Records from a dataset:
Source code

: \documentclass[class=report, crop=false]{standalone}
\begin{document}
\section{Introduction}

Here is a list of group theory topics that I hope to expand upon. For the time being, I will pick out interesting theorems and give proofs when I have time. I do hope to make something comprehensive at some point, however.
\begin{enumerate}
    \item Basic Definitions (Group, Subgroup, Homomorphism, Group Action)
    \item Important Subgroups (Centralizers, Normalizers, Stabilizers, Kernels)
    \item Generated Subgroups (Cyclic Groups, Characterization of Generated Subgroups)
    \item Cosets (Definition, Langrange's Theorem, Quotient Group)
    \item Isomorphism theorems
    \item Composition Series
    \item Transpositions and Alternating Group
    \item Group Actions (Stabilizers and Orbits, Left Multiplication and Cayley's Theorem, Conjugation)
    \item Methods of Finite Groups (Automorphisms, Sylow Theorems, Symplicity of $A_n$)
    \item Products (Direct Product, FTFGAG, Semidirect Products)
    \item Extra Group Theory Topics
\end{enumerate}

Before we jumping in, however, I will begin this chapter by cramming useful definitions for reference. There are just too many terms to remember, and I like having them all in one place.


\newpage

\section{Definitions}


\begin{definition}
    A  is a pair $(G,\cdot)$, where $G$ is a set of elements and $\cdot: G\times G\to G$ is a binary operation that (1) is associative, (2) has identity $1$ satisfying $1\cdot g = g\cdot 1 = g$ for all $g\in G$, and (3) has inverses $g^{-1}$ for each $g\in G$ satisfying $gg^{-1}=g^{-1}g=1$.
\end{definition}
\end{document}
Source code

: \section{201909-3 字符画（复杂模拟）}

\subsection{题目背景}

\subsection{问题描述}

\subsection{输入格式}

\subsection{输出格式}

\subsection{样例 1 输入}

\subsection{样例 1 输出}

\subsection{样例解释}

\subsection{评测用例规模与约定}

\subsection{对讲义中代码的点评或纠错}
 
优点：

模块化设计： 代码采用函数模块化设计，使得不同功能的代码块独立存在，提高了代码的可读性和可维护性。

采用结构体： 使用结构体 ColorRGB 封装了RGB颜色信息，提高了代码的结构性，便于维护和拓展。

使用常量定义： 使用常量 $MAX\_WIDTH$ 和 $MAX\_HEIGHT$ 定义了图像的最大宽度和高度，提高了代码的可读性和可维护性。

▶ **WHAT TO DO**
Give back the entries above precisely as they appear.

▶ **WRITTEN REPLY**
Source code

: \documentclass[class=report, crop=false]{standalone}
\begin{document}
\section{Introduction}

Here is a list of group theory topics that I hope to expand upon. For the time being, I will pick out interesting theorems and give proofs when I have time. I do hope to make something comprehensive at some point, however.
\begin{enumerate}
    \item Basic Definitions (Group, Subgroup, Homomorphism, Group Action)
    \item Important Subgroups (Centralizers, Normalizers, Stabilizers, Kernels)
    \item Generated Subgroups (Cyclic Groups, Characterization of Generated Subgroups)
    \item Cosets (Definition, Langrange's Theorem, Quotient Group)
    \item Isomorphism theorems
    \item Composition Series
    \item Transpositions and Alternating Group
    \item Group Actions (Stabilizers and Orbits, Left Multiplication and Cayley's Theorem, Conjugation)
    \item Methods of Finite Groups (Automorphisms, Sylow Theorems, Symplicity of $A_n$)
    \item Products (Direct Product, FTFGAG, Semidirect Products)
    \item Extra Group Theory Topics
\end{enumerate}

Before we jumping in, however, I will begin this chapter by cramming useful definitions for reference. There are just too many terms to remember, and I like having them all in one place.


\newpage

\section{Definitions}


\begin{definition}
    A  is a pair $(G,\cdot)$, where $G$ is a set of elements and $\cdot: G\times G\to G$ is a binary operation that (1) is associative, (2) has identity $1$ satisfying $1\cdot g = g\cdot 1 = g$ for all $g\in G$, and (3) has inverses $g^{-1}$ for each $g\in G$ satisfying $gg^{-1}=g^{-1}g=1$.
\end{definition}
\end{document}
Source code

: \section{201909-3 字符画（复杂模拟）}

\subsection{题目背景}

\subsection{问题描述}

\subsection{输入格式}

\subsection{输出格式}

\subsection{样例 1 输入}

\subsection{样例 1 输出}

\subsection{样例解释}

\subsection{评测用例规模与约定}

\subsection{对讲义中代码的点评或纠错}
 
优点：

模块化设计： 代码采用函数模块化设计，使得不同功能的代码块独立存在，提高了代码的可读性和可维护性。

采用结构体： 使用结构体 ColorRGB 封装了RGB颜色信息，提高了代码的结构性，便于维护和拓展。

使用常量定义： 使用常量 $MAX\_WIDTH$ 和 $MAX\_HEIGHT$ 定义了图像的最大宽度和高度，提高了代码的可读性和可维护性。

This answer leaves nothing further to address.